Repeat every entry word for word, but leave the images out of your copy.

(SOURCE INFORMATION)

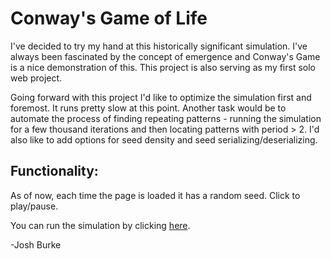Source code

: 
# Conway's Game of Life
I've decided to try my hand at this historically significant simulation. I've always been fascinated by the concept of emergence and Conway's Game is a nice demonstration of this.
This project is also serving as my first solo web project.

Going forward with this project I'd like to optimize the simulation first and foremost. It runs pretty slow at this point. Another task would be to automate the process of finding repeating patterns - running the simulation for a few thousand iterations and then locating patterns with period > 2. I'd also like to add options for seed density and seed serializing/deserializing.

## Functionality:
As of now, each time the page is loaded it has a random seed. Click to play/pause.

You can run the simulation by clicking [here](http://htmlpreview.github.com/?https://github.com/JoshBurke/Conway/blob/master/docs/index.html).

-Josh Burke
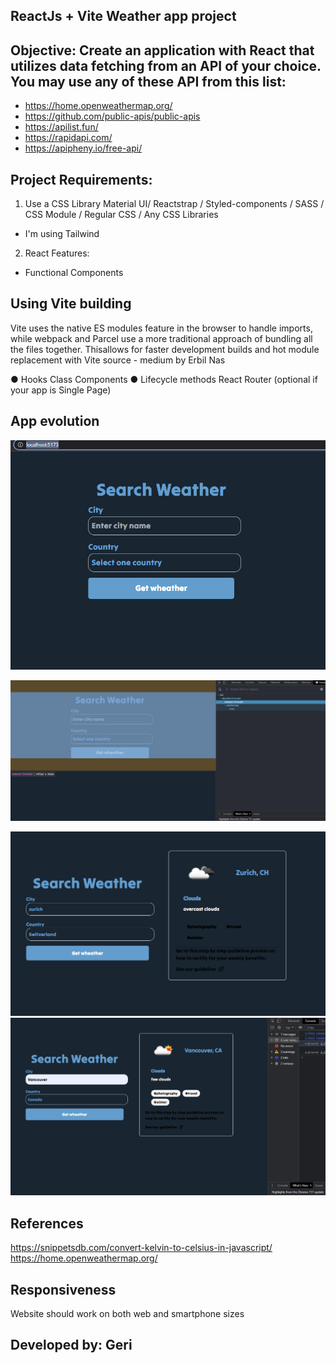 ## ReactJs + Vite Weather app project

## Objective: Create an application with React that utilizes data fetching from an API of your choice. You may use any of these API from this list:
- https://home.openweathermap.org/
- https://github.com/public-apis/public-apis
- https://apilist.fun/
- https://rapidapi.com/
- https://apipheny.io/free-api/

## Project Requirements: 
1. Use a CSS Library
Material UI/ Reactstrap / Styled-components / SASS / CSS Module / Regular CSS / Any CSS Libraries
- I'm using Tailwind
2. React Features:
- Functional Components

## Using Vite building
Vite uses the native ES modules feature in the browser to handle imports, while webpack and Parcel use a more traditional approach of bundling all the files together. Thisallows for faster development builds and hot module replacement with Vite
source - medium by Erbil Nas

● Hooks
Class Components
● Lifecycle methods
React Router (optional if your app is Single Page)

## App evolution

![alt text](./public/assets/img/app-1.png "image")

![alt text](./public/assets/img/provider-app-2.png "image")

![alt text](./public/assets/img/app-3.png "image")
![alt text](./public/assets/img/app-4.png "image")

## References
https://snippetsdb.com/convert-kelvin-to-celsius-in-javascript/
https://home.openweathermap.org/
## Responsiveness
Website should work on both web and smartphone sizes

## Developed by: Geri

(End SOURCE INFORMATION)

TASK OUTPUT:
Source code

: 
# Conway's Game of Life
I've decided to try my hand at this historically significant simulation. I've always been fascinated by the concept of emergence and Conway's Game is a nice demonstration of this.
This project is also serving as my first solo web project.

Going forward with this project I'd like to optimize the simulation first and foremost. It runs pretty slow at this point. Another task would be to automate the process of finding repeating patterns - running the simulation for a few thousand iterations and then locating patterns with period > 2. I'd also like to add options for seed density and seed serializing/deserializing.

## Functionality:
As of now, each time the page is loaded it has a random seed. Click to play/pause.

You can run the simulation by clicking [here](http://htmlpreview.github.com/?https://github.com/JoshBurke/Conway/blob/master/docs/index.html).

-Josh Burke
 ## ReactJs + Vite Weather app project

## Objective: Create an application with React that utilizes data fetching from an API of your choice. You may use any of these API from this list:
- https://home.openweathermap.org/
- https://github.com/public-apis/public-apis
- https://apilist.fun/
- https://rapidapi.com/
- https://apipheny.io/free-api/

## Project Requirements: 
1. Use a CSS Library
Material UI/ Reactstrap / Styled-components / SASS / CSS Module / Regular CSS / Any CSS Libraries
- I'm using Tailwind
2. React Features:
- Functional Components

## Using Vite building
Vite uses the native ES modules feature in the browser to handle imports, while webpack and Parcel use a more traditional approach of bundling all the files together. Thisallows for faster development builds and hot module replacement with Vite
source - medium by Erbil Nas

● Hooks
Class Components
● Lifecycle methods
React Router (optional if your app is Single Page)

## App evolution

![alt text](./public/assets/img/app-1.png "image")

![alt text](./public/assets/img/provider-app-2.png "image")

![alt text](./public/assets/img/app-3.png "image")
![alt text](./public/assets/img/app-4.png "image")

## References
https://snippetsdb.com/convert-kelvin-to-celsius-in-javascript/
https://home.openweathermap.org/
## Responsiveness
Website should work on both web and smartphone sizes

## Developed by: Geri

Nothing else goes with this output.